The featured speaker was current Department of Education Secretary Miguel Cardona, who leaned into AFT’s left-wing politics. For example, in an apparent reference to the Republican-majority Congress and parental rights activists, he declared, “You play stupid games, you win stupid prizes.”

He also mentioned that his wife, Marissa, is a dues-paying union member to AFT. Yet he did not acknowledge that he used to be a member of AFT, which could be considered a conflict-of-interest issue due to his position as chief executive of the country’s education agency.

Cardona praised teachers for enduring the political games of today’s education landscape and heaped praise onto Weingarten for “fearless leadership.”

Following Cardona, AFT President Randi Weingarten echoed Cardona’s political language.

She held up public education as a monolithic entity that unites America and claimed, “As extremists try to divide Americans from one another, they know that public schools unite us.” Weingarten also said that a recent congressional hearing was “a whole hearing in my name” as she was grilled for her role in keeping schools closed during the pandemic.
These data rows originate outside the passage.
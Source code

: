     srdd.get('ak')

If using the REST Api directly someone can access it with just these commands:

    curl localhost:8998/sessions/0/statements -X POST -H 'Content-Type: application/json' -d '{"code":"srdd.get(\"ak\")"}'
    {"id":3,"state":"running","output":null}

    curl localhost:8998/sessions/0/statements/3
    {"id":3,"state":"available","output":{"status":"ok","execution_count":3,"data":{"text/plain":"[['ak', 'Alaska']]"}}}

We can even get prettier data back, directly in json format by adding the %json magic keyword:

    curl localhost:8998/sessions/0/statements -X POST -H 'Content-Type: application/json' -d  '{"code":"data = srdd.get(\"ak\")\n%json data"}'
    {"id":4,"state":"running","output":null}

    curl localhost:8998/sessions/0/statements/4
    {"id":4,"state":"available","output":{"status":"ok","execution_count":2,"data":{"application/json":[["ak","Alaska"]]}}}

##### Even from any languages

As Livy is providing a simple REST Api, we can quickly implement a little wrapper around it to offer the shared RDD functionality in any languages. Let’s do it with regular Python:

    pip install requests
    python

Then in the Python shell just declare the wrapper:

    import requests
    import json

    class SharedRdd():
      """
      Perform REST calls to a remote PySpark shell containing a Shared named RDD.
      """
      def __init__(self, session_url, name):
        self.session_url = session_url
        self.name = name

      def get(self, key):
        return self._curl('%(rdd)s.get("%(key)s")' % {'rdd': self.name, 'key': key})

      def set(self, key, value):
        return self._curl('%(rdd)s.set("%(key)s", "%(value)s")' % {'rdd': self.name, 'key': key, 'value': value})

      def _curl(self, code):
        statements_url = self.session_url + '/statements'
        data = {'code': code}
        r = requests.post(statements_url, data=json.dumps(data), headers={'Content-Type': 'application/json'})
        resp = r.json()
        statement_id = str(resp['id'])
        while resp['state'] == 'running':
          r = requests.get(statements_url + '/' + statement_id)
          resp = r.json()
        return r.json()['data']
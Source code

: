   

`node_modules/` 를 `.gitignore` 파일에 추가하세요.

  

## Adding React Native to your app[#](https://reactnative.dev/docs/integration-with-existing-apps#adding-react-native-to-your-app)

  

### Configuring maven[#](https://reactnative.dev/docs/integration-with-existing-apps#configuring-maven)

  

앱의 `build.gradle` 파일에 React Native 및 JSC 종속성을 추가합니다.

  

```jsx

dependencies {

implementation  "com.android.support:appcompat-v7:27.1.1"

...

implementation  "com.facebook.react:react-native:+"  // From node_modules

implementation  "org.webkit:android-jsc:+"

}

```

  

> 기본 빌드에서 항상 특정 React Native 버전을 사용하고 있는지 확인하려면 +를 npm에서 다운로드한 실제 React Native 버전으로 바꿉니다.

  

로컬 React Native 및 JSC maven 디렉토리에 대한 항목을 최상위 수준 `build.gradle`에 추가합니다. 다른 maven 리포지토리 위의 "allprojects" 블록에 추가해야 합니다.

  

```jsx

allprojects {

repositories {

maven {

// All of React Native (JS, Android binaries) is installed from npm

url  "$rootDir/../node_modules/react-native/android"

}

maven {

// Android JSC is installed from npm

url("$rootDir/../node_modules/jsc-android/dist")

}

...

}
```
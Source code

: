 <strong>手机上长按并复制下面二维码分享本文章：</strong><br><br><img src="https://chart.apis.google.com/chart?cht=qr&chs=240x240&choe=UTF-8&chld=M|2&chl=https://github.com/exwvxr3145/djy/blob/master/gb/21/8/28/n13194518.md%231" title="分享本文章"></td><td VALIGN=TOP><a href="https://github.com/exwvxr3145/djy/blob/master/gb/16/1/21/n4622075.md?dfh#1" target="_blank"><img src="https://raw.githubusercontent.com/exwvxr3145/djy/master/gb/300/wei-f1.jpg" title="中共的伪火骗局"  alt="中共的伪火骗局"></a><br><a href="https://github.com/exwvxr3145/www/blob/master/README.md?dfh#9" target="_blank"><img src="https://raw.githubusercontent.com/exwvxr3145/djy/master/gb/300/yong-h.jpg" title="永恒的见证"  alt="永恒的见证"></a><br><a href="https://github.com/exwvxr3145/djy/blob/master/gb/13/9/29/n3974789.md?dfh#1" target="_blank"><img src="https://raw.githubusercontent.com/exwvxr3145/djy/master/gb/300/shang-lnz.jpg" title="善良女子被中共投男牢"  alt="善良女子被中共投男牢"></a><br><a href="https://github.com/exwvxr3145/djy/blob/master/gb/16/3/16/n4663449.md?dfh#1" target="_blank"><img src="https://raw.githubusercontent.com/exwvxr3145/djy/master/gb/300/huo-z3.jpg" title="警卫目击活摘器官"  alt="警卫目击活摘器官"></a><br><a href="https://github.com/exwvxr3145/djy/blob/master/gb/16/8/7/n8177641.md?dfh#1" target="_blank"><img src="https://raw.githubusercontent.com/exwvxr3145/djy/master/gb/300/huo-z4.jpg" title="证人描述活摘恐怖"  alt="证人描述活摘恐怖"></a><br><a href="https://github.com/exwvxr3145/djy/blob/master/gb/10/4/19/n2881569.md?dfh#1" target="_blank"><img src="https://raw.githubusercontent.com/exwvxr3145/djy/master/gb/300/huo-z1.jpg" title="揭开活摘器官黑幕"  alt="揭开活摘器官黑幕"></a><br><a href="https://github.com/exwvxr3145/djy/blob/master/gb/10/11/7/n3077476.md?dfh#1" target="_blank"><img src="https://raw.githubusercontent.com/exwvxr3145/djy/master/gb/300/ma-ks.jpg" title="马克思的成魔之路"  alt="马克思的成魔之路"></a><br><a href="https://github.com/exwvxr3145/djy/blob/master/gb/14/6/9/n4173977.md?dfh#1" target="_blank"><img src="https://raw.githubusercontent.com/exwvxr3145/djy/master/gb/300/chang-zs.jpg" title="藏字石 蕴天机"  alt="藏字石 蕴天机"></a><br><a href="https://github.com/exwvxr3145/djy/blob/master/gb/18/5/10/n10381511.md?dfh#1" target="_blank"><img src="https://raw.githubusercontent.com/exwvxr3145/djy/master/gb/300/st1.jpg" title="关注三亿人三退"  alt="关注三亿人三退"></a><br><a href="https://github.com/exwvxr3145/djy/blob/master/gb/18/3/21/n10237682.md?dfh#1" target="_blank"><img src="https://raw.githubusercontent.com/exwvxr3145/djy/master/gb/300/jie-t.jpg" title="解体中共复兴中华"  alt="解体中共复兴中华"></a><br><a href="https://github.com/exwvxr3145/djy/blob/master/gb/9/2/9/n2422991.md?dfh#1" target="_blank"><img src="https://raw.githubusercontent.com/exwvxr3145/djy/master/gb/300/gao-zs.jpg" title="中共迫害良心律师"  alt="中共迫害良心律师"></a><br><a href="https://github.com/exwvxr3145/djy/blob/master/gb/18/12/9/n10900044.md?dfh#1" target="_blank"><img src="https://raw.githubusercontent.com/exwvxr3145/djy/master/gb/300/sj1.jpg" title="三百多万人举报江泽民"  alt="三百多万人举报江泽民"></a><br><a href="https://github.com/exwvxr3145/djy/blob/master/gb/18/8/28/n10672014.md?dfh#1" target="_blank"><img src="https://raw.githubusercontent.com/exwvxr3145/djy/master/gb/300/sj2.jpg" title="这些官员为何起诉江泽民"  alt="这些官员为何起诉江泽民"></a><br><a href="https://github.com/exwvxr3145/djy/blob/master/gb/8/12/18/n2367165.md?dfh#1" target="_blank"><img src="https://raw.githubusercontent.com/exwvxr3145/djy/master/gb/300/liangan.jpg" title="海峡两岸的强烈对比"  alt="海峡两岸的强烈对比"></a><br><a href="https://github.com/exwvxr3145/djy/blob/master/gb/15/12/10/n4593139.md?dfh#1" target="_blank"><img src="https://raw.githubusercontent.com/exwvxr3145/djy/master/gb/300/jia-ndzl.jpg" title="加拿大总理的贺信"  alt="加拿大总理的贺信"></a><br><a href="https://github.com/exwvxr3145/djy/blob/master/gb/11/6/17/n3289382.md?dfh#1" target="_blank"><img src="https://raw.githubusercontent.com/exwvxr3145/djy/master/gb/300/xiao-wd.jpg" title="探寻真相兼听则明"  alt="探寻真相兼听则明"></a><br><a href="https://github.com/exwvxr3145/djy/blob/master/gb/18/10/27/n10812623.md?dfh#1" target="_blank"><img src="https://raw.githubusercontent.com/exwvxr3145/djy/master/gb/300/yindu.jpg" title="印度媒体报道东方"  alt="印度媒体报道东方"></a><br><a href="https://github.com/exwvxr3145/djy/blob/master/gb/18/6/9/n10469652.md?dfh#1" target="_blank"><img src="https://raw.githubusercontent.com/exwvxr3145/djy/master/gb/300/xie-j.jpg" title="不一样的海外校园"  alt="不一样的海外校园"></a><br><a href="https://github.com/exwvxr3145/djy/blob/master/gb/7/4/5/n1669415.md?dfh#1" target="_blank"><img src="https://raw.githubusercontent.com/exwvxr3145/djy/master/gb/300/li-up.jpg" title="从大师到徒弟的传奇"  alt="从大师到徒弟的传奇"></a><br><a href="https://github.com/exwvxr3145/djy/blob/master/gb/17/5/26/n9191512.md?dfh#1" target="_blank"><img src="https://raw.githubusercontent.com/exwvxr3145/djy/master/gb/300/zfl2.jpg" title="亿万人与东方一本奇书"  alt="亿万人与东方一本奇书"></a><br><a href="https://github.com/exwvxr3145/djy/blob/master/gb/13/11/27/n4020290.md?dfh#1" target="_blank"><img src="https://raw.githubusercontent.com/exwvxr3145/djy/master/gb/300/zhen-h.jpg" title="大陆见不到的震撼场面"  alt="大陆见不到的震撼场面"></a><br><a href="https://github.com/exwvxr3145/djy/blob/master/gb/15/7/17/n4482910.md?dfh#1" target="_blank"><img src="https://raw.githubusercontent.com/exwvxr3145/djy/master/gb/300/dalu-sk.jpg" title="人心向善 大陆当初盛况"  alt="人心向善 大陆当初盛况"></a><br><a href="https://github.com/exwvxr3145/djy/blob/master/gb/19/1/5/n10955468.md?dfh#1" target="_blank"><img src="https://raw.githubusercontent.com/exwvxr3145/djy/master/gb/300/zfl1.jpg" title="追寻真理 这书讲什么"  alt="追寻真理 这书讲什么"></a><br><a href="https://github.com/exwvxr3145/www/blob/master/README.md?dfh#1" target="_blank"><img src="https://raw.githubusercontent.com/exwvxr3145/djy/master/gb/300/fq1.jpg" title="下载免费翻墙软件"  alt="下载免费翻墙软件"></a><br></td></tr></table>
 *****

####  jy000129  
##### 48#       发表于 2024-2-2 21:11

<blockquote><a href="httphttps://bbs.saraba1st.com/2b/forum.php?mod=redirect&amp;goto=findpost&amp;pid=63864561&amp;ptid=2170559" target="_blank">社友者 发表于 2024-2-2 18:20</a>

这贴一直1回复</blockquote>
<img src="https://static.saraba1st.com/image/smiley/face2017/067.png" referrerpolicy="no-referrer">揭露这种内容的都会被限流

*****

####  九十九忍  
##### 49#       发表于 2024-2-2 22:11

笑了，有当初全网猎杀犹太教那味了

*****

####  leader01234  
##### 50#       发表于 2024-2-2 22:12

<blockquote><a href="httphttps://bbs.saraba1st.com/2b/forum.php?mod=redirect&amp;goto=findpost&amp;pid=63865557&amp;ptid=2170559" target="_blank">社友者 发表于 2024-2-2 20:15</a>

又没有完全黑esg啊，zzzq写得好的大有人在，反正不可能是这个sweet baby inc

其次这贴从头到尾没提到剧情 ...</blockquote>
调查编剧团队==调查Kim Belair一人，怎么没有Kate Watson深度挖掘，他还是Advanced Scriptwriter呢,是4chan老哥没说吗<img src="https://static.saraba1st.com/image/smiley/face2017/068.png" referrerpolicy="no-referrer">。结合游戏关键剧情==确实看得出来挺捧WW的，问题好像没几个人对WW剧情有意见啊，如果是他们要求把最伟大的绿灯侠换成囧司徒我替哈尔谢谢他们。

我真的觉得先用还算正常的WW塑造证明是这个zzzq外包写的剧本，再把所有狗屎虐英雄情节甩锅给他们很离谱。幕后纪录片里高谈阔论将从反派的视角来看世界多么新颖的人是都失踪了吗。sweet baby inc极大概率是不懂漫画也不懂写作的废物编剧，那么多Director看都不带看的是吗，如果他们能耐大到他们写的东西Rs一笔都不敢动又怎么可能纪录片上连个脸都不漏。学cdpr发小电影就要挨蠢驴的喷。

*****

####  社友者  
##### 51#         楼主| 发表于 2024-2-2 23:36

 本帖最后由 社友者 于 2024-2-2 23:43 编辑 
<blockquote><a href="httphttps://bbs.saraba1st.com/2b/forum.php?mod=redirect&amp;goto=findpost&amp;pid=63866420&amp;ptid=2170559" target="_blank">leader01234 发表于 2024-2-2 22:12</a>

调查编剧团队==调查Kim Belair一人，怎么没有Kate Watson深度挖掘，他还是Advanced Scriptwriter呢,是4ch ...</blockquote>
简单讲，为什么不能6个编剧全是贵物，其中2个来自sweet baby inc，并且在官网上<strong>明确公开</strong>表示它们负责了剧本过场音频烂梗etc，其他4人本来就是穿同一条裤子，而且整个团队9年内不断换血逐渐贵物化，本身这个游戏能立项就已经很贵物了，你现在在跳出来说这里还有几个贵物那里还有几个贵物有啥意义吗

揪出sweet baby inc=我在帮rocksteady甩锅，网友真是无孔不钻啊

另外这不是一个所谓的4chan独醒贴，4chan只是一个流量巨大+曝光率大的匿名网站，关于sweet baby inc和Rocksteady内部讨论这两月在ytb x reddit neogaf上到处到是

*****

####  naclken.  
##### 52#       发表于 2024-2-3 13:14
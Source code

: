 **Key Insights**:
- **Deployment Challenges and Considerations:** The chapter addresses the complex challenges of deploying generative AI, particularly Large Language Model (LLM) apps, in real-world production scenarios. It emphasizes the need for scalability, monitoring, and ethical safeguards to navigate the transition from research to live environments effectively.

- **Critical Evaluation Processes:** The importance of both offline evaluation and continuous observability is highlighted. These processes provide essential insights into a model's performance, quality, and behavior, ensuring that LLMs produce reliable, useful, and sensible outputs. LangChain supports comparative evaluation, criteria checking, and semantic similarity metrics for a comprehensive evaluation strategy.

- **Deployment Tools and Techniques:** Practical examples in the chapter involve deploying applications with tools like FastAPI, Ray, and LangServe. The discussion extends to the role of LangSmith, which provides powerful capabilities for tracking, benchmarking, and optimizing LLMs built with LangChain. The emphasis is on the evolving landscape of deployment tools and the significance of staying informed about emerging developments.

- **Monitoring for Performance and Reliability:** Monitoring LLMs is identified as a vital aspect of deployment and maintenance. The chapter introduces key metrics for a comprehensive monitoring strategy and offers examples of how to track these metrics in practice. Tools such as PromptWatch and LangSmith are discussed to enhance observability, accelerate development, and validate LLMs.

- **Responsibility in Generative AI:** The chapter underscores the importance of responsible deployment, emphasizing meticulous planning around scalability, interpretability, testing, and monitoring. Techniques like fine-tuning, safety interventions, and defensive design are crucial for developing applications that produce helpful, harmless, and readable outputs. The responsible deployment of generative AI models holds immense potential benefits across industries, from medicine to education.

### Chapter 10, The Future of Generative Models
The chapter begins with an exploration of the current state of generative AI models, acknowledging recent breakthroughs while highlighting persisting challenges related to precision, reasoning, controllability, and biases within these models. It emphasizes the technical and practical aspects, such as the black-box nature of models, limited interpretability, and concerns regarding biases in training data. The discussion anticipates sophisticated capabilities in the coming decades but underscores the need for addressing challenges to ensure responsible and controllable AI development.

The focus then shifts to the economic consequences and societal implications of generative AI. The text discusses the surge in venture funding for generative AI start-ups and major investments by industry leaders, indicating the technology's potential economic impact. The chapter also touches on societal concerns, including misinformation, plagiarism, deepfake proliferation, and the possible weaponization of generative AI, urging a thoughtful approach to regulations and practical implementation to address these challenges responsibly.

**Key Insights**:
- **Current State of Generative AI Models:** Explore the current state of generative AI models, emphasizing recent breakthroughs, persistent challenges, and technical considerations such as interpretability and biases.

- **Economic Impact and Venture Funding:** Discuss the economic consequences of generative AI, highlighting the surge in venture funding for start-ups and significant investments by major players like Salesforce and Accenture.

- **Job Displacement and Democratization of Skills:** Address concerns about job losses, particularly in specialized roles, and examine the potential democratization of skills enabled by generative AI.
The teachers’ union president falsely claimed that her and the union tried to keep schools open by pointing to the union’s school reopening plan.

Just because the union issued a plan on reopening schools does not mean that the union wanted schools reopened. After all, AFT dragged its feet in places like Chicago to fully reopen schools, where parents protested school closures.

If anything, AFT’s Teach conference highlighted the rife political partisanship that resides within teachers’ unions.